VMware Workstation lab: Nested ESXi and vCenter Server

In a previous post (https://enterpriseadmins.org/blog/virtualization/nested-vmware-workstation-lab-using-linked-clones/) I mentioned a nested ‘smash lab’ using VMware Workstation. This post will focus on a couple of the component VMs: lab-esxi-02 and lab-esxi-03, which are nested ESXi 7.0.3 and ESXi 8.0.0 hosts, each containing a corresponding vCenter Server Appliance.

These two nested ESXi hosts only differ in the version of ESXi that is installed. Each has 2 vCPU, 20GB RAM, a 16GB SCSI 0:0 device (for ESXi install) and a 100GB SCSI 1:0 device (for a VMFS datastore). I decided to manually install ESXi, so that I could choose specific builds. I installed 1 patch prior to the latest available, just in case I had a need to attempt an upgrade I wanted to ensure that an upgrade was available. Other than the default next > next > finish installs, I only made 2 changes to these hosts:

  1. Configured networking from the DCUI. This involved setting the IP address to 172.16.10.2 or 172.16.10.3, where the last octet matches the host name, as well as setting the default gateway and DNS server IP to 172.16.10.1, which is the lab side of the domain controller.
  2. Create a VMFS datastore named local-hdd that used the 100GB SCSI 1:0 device. I could have automated this, but since it was a super simple task I decided to just knock it out in the UI.

Once ESXi was installed, I added a deployed corresponding vCenter Server Appliances to the local datastore. For this I first created DNS records for the appliances with associated IP addresses, created a copy of the <cd-rom>\vcsa-cli-installer\templates\install\embedded_vCSA_on_ESXi.json file, specified values for hostname, datastore name, etc and then deployed through the command line with .\vcsa-deploy install C:\tmp\lab-vcsa-13.json --accept-eula --acknowledge-ceip --no-ssl-certificate-verification and waited until the process completed. I ran into two different challenges with this. First, running a nested 64-bit guest requires that “Virtualize Intel T-x/EPT or AMD-V/RVI” be selected on the processor configuration. Credential Guard was enabled on my system and had to be disabled to allow for the VCSA to start. The other challenge that I encountered was that by default ntp_servers is defined as time.nist.gov in the JSON configuration file. I didn’t change this, but deployed the VCSA when my laptop could not reach the internet. The VCSA startup failed and reviewing log files showed all time stamps with a 1970-01-01 timestamp. I remembered that NTP was set to an internet address, so I tried to deploy again after updating the JSON file to point to time.example.org, which was a CNAME configured to the DNS server lab-mgmt-01.example.org, and this worked without error.
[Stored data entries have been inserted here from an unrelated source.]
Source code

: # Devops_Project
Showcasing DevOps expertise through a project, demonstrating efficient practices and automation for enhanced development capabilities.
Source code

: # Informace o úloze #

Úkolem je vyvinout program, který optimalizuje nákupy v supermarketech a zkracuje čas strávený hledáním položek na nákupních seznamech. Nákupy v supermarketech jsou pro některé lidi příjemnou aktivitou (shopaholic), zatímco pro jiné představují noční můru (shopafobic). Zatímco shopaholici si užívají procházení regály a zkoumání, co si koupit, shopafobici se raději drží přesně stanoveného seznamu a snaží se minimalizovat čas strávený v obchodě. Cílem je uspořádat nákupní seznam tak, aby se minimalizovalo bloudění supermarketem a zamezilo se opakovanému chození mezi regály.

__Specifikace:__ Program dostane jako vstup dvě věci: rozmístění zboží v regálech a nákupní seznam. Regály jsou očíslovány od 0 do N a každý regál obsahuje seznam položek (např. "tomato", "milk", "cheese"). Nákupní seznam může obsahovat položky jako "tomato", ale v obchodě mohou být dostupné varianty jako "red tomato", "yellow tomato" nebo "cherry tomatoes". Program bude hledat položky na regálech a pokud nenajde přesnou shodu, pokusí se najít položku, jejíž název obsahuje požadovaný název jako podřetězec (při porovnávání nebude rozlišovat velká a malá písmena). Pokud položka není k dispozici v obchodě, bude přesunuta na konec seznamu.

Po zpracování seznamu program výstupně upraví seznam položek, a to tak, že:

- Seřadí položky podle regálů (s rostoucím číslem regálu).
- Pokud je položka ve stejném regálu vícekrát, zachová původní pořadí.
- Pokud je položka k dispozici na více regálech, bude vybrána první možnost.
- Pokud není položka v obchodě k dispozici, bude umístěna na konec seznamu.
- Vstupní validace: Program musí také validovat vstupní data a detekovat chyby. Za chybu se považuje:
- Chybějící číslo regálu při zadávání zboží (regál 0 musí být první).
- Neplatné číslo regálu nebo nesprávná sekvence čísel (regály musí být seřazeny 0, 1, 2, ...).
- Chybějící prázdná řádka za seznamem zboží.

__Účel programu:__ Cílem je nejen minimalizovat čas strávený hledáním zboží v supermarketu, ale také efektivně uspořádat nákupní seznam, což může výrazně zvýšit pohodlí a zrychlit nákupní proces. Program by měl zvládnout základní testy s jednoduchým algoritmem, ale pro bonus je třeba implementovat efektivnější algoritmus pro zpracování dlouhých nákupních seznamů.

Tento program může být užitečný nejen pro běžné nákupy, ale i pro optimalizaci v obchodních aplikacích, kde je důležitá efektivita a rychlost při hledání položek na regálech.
Once the VCSA was running, I debated on whether or not I should create inventory (like a new Data Center object, containing a Cluster with my nested ESXi host, etc) but decided to leave the VCSA completely unconfigured. This will allow me to address the configuration each time the environment is deployed. In the past I’ve created a minimal config, so time will tell which route is best. If having a minimal configuration is more practical, I can address that issue and create a new snapshot if needed.

With my ESXi host & VCSA deployed, I powered down the VCSA and ESXi host. Once the Workstation ESXi VM was powered off, I created a new snapshot so this could be used as a parent virtual machine for future linked clones.

Posted in Lab Infrastructure, Virtualization | Leave a comment

VMware Workstation lab: Management Console

In a previous post (https://enterpriseadmins.org/blog/virtualization/nested-vmware-workstation-lab-using-linked-clones/) I mentioned a nested ‘smash lab’ using VMware Workstation. This post will focus on one of the component VMs: lab-mgmt-01, which functions as the management console/GUI, domain controller, DNS Server, Certificate Authority, and NAT gateway.

This VM is a Windows Server 2022 Standard virtual machine with a very generic install. A lot of services will end up running on this VM and its likely that it will be used by nearly every test. Therefore, I decided to try and document the configuration in PowerShell, in case I ever wanted to update it to a newer version of Windows via re-deploy.

This first section of code will rename the computer

# Set IP address for interface #2; see previous post for network diagram.
New-NetIPAddress -InterfaceAlias 'Ethernet1' -IPAddress 172.16.10.1 -PrefixLength 24 -Confirm:$false

# Set the computer name
Rename-Computer -NewName 'lab-mgmt-01' -Restart:$true

### We need a reboot after a name change before a dcpromo, this should happen automatically as part of above Rename-Computer setp ###

The second set of code will focus on installing the active directory components and promoting this system to a domain controller for a new forest named example.org. I like using example domain names as these are specifically reserved by RFC 2606 – Reserved Top Level DNS Names (ietf.org) and make documentation/screenshots look nice.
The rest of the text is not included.